> [What to do] If a line in the entries below holds the string "subsection", copy it.

##### Data for review

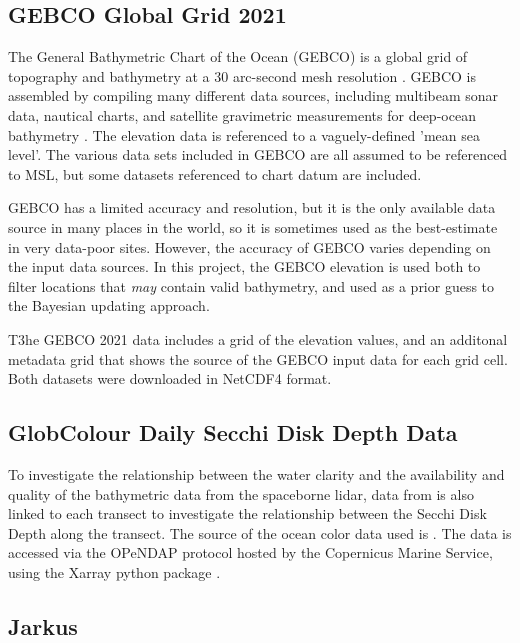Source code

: \subsection{GEBCO Global Grid 2021}

The General Bathymetric Chart of the Ocean (GEBCO) is a global grid of topography and bathymetry at a 30 arc-second mesh resolution \parencite{gebco2021griddata}. GEBCO is assembled by compiling many different data sources, including multibeam sonar data, nautical charts, and satellite gravimetric measurements for deep-ocean bathymetry \parencite{gebcocookbook}. The elevation data is referenced to a vaguely-defined 'mean sea level'. The various data sets included in GEBCO are all assumed to be referenced to MSL, but some datasets referenced to chart datum are included. 

GEBCO has a limited accuracy and resolution, but it is the only available data source in many places in the world, so it is sometimes used as the best-estimate in very data-poor sites. However, the accuracy of GEBCO varies depending on the input data sources. In this project, the GEBCO elevation is used both to filter locations that \emph{may} contain valid bathymetry, and used as a prior guess to the Bayesian updating approach. 


T3he GEBCO 2021 data includes a grid of the elevation values, and an additonal metadata grid that shows the source of the GEBCO input data for each grid cell. Both datasets were downloaded in NetCDF4 format.


\subsection{GlobColour Daily Secchi Disk Depth Data}

To investigate the relationship between the water clarity and the availability and quality of the bathymetric data from the spaceborne lidar, data from \citeauthor{Garnesson2019} is also linked to each transect to investigate the relationship between the Secchi Disk Depth along the transect. The source of the ocean color data used is \cite{Garnesson2019}. The data is accessed via the OPeNDAP protocol hosted by the Copernicus Marine Service, using the Xarray python package \parencite{hoyer_stephan_2022_6323468,hoyer2017xarray}.


\subsection{Jarkus}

##########

> [Exercise solution]
: \subsection{GEBCO Global Grid 2021}
\subsection{GlobColour Daily Secchi Disk Depth Data}
\subsection{Jarkus}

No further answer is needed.